The most remarkable specimen from the site is a jawless fish, according to Philip Donoghue, a paleontologist at the University of Bristol. Thousands of head shields from the species' family are known from the fossil record, but the first body is not. There is a set of fins jutting out from the skull that is thought to be from the gnathostomes. The two sets of fins were thought to be separate.
Dr. Donoghue said that it overturns conventional wisdom.

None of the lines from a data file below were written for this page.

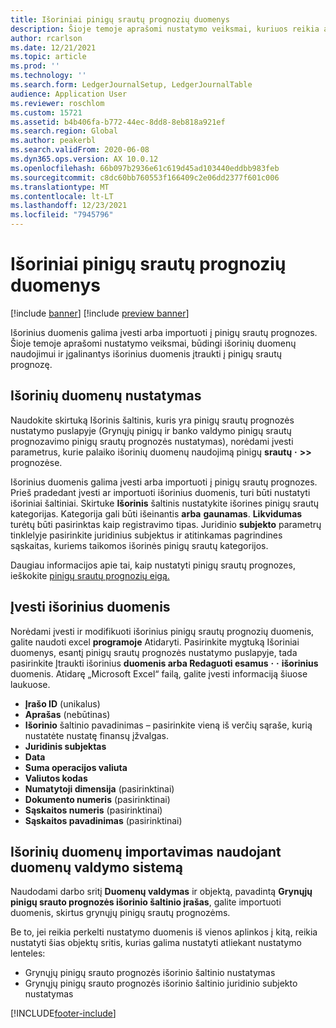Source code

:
```yaml
---
title: Išoriniai pinigų srautų prognozių duomenys
description: Šioje temoje aprašomi nustatymo veiksmai, kuriuos reikia atlikti, kad išorinius duomenis būtų galima įvesti arba importuoti į pinigų srautų prognozes.
author: rcarlson
ms.date: 12/21/2021
ms.topic: article
ms.prod: ''
ms.technology: ''
ms.search.form: LedgerJournalSetup, LedgerJournalTable
audience: Application User
ms.reviewer: roschlom
ms.custom: 15721
ms.assetid: b4b406fa-b772-44ec-8dd8-8eb818a921ef
ms.search.region: Global
ms.author: peakerbl
ms.search.validFrom: 2020-06-08
ms.dyn365.ops.version: AX 10.0.12
ms.openlocfilehash: 66b097b2936e61c619d45ad103440eddbb983feb
ms.sourcegitcommit: c8dc60bb760553f166409c2e06dd2377f601c006
ms.translationtype: MT
ms.contentlocale: lt-LT
ms.lasthandoff: 12/23/2021
ms.locfileid: "7945796"
---
```

# <a name="external-data-in-cash-flow-forecasts"></a>Išoriniai pinigų srautų prognozių duomenys

[!include [banner](../includes/banner.md)]
[!include [preview banner](../includes/preview-banner.md)]

Išorinius duomenis galima įvesti arba importuoti į pinigų srautų prognozes. Šioje temoje aprašomi nustatymo veiksmai, būdingi išorinių duomenų naudojimui ir įgalinantys išorinius duomenis įtraukti į pinigų srautų prognozę.

## <a name="external-data-setup"></a>Išorinių duomenų nustatymas

Naudokite skirtuką Išorinis šaltinis, kuris yra pinigų srautų prognozės nustatymo puslapyje (Grynųjų pinigų ir banko valdymo pinigų srautų prognozavimo pinigų srautų prognozės nustatymas), norėdami įvesti parametrus, kurie palaiko išorinių duomenų naudojimą pinigų **srautų** **·** **\>\>** prognozėse.

Išorinius duomenis galima įvesti arba importuoti į pinigų srautų prognozes. Prieš pradedant įvesti ar importuoti išorinius duomenis, turi būti nustatyti išoriniai šaltiniai. Skirtuke **Išorinis** šaltinis nustatykite išorines pinigų srautų kategorijas. Kategorija gali būti išeinantis **arba** **gaunamas**. **Likvidumas** turėtų būti pasirinktas kaip registravimo tipas. Juridinio **subjekto** parametrų tinklelyje pasirinkite juridinius subjektus ir atitinkamas pagrindines sąskaitas, kuriems taikomos išorinės pinigų srautų kategorijos.

Daugiau informacijos apie tai, kaip nustatyti pinigų srautų prognozes, ieškokite [pinigų srautų prognozių eigą.](../cash-bank-management/cash-flow-forecasting.md)

## <a name="enter-external-data"></a>Įvesti išorinius duomenis

Norėdami įvesti ir modifikuoti išorinius pinigų srautų prognozių duomenis, galite naudoti excel **programoje** Atidaryti. Pasirinkite mygtuką Išoriniai duomenys, esantį pinigų srautų prognozės nustatymo puslapyje, tada pasirinkite Įtraukti išorinius **duomenis arba Redaguoti esamus** **·** **·** **išorinius** duomenis. Atidarę „Microsoft Excel“ failą, galite įvesti informaciją šiuose laukuose.

- **Įrašo ID** (unikalus)
- **Aprašas** (nebūtinas)
- **Išorinio** šaltinio pavadinimas – pasirinkite vieną iš verčių sąraše, kurią nustatėte nustatę finansų įžvalgas.
- **Juridinis subjektas**
- **Data**
- **Suma operacijos valiuta**
- **Valiutos kodas**
- **Numatytoji dimensija** (pasirinktinai)
- **Dokumento numeris** (pasirinktinai)
- **Sąskaitos numeris** (pasirinktinai)
- **Sąskaitos pavadinimas** (pasirinktinai)

## <a name="importing-external-data-by-using-the-data-management-framework"></a>Išorinių duomenų importavimas naudojant duomenų valdymo sistemą

Naudodami darbo sritį **Duomenų valdymas** ir objektą, pavadintą **Grynųjų pinigų srauto prognozės išorinio šaltinio įrašas**, galite importuoti duomenis, skirtus grynųjų pinigų srautų prognozėms.

Be to, jei reikia perkelti nustatymo duomenis iš vienos aplinkos į kitą, reikia nustatyti šias objektų sritis, kurias galima nustatyti atliekant nustatymo lenteles:

- Grynųjų pinigų srauto prognozės išorinio šaltinio nustatymas
- Grynųjų pinigų srauto prognozės išorinio šaltinio juridinio subjekto nustatymas

[!INCLUDE[footer-include](../../includes/footer-banner.md)]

More important fossils can be found at the second site. A paper describes a collection of dead-ringers for later examples of cartilaginous fish from an animal called Fanjingshania renovata. A whirl of connected teeth from a fish is recorded by another. The chondrichthyans are a group of fish that include sharks, rays and ratfish. Humans andbony fish are the other branches.
The presence of shark relatives at the site suggests that the split between cartilaginous and bony fish happened before the Silurian. The two sites push the origin of jaws and teeth back 14 million years.
Dr. Friedman said that it was a big change from the consensus chronology.
Jawed fish are thought to have started as early as 485 million to 450 million years ago when the marine world ruled. There are few known fish from that time period. He said they looked like armor- plated tadpoles. Proto-sharks and Proto-bony fish are not supposed to be at the same place at the same time.
More fish species have been found in the Silurian rocks in China. Researchers may need a bigger boat to study the earliest jawed fish.
There will be more discoveries according to Dr. Ahlberg. This will change our understanding of the earliest phase of jawed vertebrate evolution.